### WHAT THE TASK ASKS
Find every line in the data that contains the word "greater". Return each of those lines.

[Plain-text document sources]
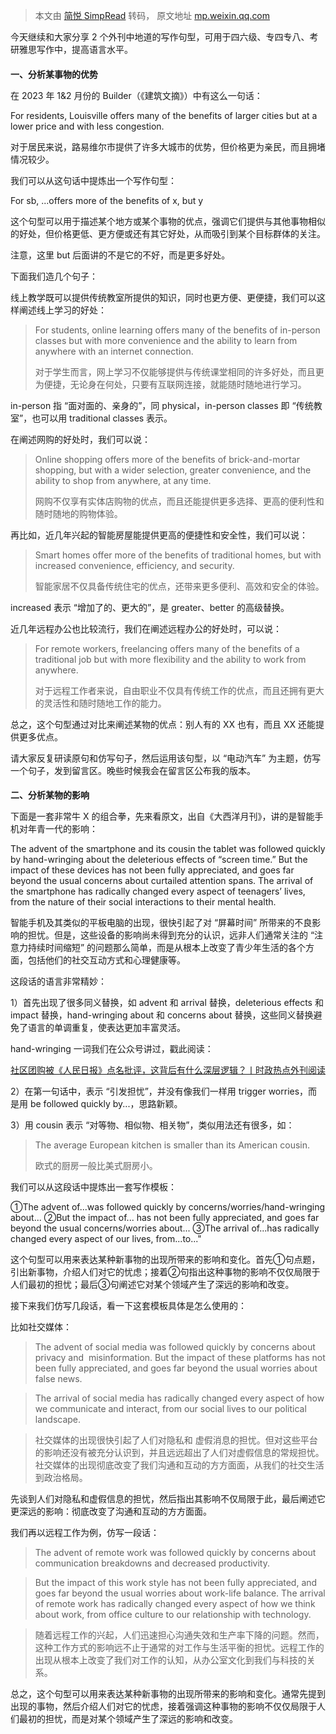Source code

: > 本文由 [简悦 SimpRead](http://ksria.com/simpread/) 转码， 原文地址 [mp.weixin.qq.com](https://mp.weixin.qq.com/s?__biz=MzI5MzQ0NjMyMw==&mid=2247491419&idx=1&sn=33d02941e7ae0e824cc4c8348cedb0cd&chksm=ec70a887db0721916df4a869931f05ebcfefeb8bee07bd930d7316dfd00dd8832c87fe67ebdf#rd)

今天继续和大家分享 2 个外刊中地道的写作句型，可用于四六级、专四专八、考研雅思写作中，提高语言水平。

#### 

**一、分析某事物的优势**

在 2023 年 1&2 月份的 Builder（《建筑文摘》）中有这么一句话：

For residents, Louisville offers many of the benefits of larger cities but at a lower price and with less congestion.

对于居民来说，路易维尔市提供了许多大城市的优势，但价格更为亲民，而且拥堵情况较少。

我们可以从这句话中提炼出一个写作句型：  

For sb, ...offers more of the benefits of x, but y

这个句型可以用于描述某个地方或某个事物的优点，强调它们提供与其他事物相似的好处，但价格更低、更方便或还有其它好处，从而吸引到某个目标群体的关注。

注意，这里 but 后面讲的不是它的不好，而是更多好处。

下面我们造几个句子：

线上教学既可以提供传统教室所提供的知识，同时也更方便、更便捷，我们可以这样阐述线上学习的好处：

> For students, online learning offers many of the benefits of in-person classes but with more convenience and the ability to learn from anywhere with an internet connection.
> 
> 对于学生而言，网上学习不仅能够提供与传统课堂相同的许多好处，而且更为便捷，无论身在何处，只要有互联网连接，就能随时随地进行学习。

in-person 指 “面对面的、亲身的”，同 physical，in-person classes 即 “传统教室”，也可以用 traditional classes 表示。  

在阐述网购的好处时，我们可以说：

> Online shopping offers more of the benefits of brick-and-mortar shopping, but with a wider selection, greater convenience, and the ability to shop from anywhere, at any time.
> 
> 网购不仅享有实体店购物的优点，而且还能提供更多选择、更高的便利性和随时随地的购物体验。 

再比如，近几年兴起的智能房屋能提供更高的便捷性和安全性，我们可以说：

> Smart homes offer more of the benefits of traditional homes, but with increased convenience, efficiency, and security.
> 
> 智能家居不仅具备传统住宅的优点，还带来更多便利、高效和安全的体验。

increased 表示 “增加了的、更大的”，是 greater、better 的高级替换。

近几年远程办公也比较流行，我们在阐述远程办公的好处时，可以说：

> For remote workers, freelancing offers many of the benefits of a traditional job but with more flexibility and the ability to work from anywhere.
> 
> 对于远程工作者来说，自由职业不仅具有传统工作的优点，而且还拥有更大的灵活性和随时随地工作的能力。 

总之，这个句型通过对比来阐述某物的优点：别人有的 XX 也有，而且 XX 还能提供更多优点。

请大家反复研读原句和仿写句子，然后运用该句型，以 “电动汽车” 为主题，仿写一个句子，发到留言区。晚些时候我会在留言区公布我的版本。

#### 

**二、分析某物的影响**

下面是一套非常牛 X 的组合拳，先来看原文，出自《大西洋月刊》，讲的是智能手机对年青一代的影响：

The advent of the smartphone and its cousin the tablet was followed quickly by hand-wringing about the deleterious effects of “screen time.” But the impact of these devices has not been fully appreciated, and goes far beyond the usual concerns about curtailed attention spans. The arrival of the smartphone has radically changed every aspect of teenagers’ lives, from the nature of their social interactions to their mental health.

智能手机及其类似的平板电脑的出现，很快引起了对 “屏幕时间” 所带来的不良影响的担忧。但是，这些设备的影响尚未得到充分的认识，远非人们通常关注的 “注意力持续时间缩短” 的问题那么简单，而是从根本上改变了青少年生活的各个方面，包括他们的社交互动方式和心理健康等。

这段话的语言非常精妙：  

1）首先出现了很多同义替换，如 advent 和 arrival 替换，deleterious effects 和 impact 替换，hand-wringing about 和 concerns about 替换，这些同义替换避免了语言的单调重复，使表达更加丰富灵活。

hand-wringing 一词我们在公众号讲过，戳此阅读：

[社区团购被《人民日报》点名批评，这背后有什么深层逻辑？丨时政热点外刊阅读](http://mp.weixin.qq.com/s?__biz=MzI5MzQ0NjMyMw==&mid=2247488396&idx=1&sn=110bc61a2b171663e1047fc778f67cce&chksm=ec70a450db072d46f0bb52436f40945614e717bd176c62c3a7db04689737b26442204c3cbaa9&scene=21#wechat_redirect)

2）在第一句话中，表示 “引发担忧”，并没有像我们一样用 trigger worries，而是用 be followed quickly by...，思路新颖。

3）用 cousin 表示 “对等物、相似物、相关物”，类似用法还有很多，如：

> The average European kitchen is smaller than its American cousin.
> 
> 欧式的厨房一般比美式厨房小。

我们可以从这段话中提炼出一套写作模板：

①The advent of...was followed quickly by concerns/worries/hand-wringing about... ②But the impact of... has not been fully appreciated, and goes far beyond the usual concerns/worries about... ③The arrival of...has radically changed every aspect of our lives, from...to..."

这个句型可以用来表达某种新事物的出现所带来的影响和变化。首先①句点题，引出新事物，介绍人们对它的忧虑；接着②句指出这种事物的影响不仅仅局限于人们最初的担忧；最后③句阐述它对某个领域产生了深远的影响和改变。

接下来我们仿写几段话，看一下这套模板具体是怎么使用的：

比如社交媒体：

> The advent of social media was followed quickly by concerns about privacy and  misinformation. But the impact of these platforms has not been fully appreciated, and goes far beyond the usual worries about false news. 

> The arrival of social media has radically changed every aspect of how we communicate and interact, from our social lives to our political landscape.

> 社交媒体的出现很快引起了人们对隐私和 虚假消息的担忧。但对这些平台的影响还没有被充分认识到，并且远远超出了人们对虚假信息的常规担忧。社交媒体的出现彻底改变了我们沟通和互动的方方面面，从我们的社交生活到政治格局。

先谈到人们对隐私和虚假信息的担忧，然后指出其影响不仅局限于此，最后阐述它更深远的影响：彻底改变了沟通和互动的方方面面。

我们再以远程工作为例，仿写一段话：

> The advent of remote work was followed quickly by concerns about communication breakdowns and decreased productivity. 

> But the impact of this work style has not been fully appreciated, and goes far beyond the usual worries about work-life balance. The arrival of remote work has radically changed every aspect of how we think about work, from office culture to our relationship with technology.

> 随着远程工作的兴起，人们迅速担心沟通失效和生产率下降的问题。然而，这种工作方式的影响远不止于通常的对工作与生活平衡的担忧。远程工作的出现从根本上改变了我们对工作的认知，从办公室文化到我们与科技的关系。

总之，这个句型可以用来表达某种新事物的出现所带来的影响和变化。通常先提到出现的事物，然后介绍人们对它的忧虑，接着强调这种事物的影响不仅仅局限于人们最初的担忧，而是对某个领域产生了深远的影响和改变。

### SOLVED PROBLEM
> Online shopping offers more of the benefits of brick-and-mortar shopping, but with a wider selection, greater convenience, and the ability to shop from anywhere, at any time.
increased 表示 “增加了的、更大的”，是 greater、better 的高级替换。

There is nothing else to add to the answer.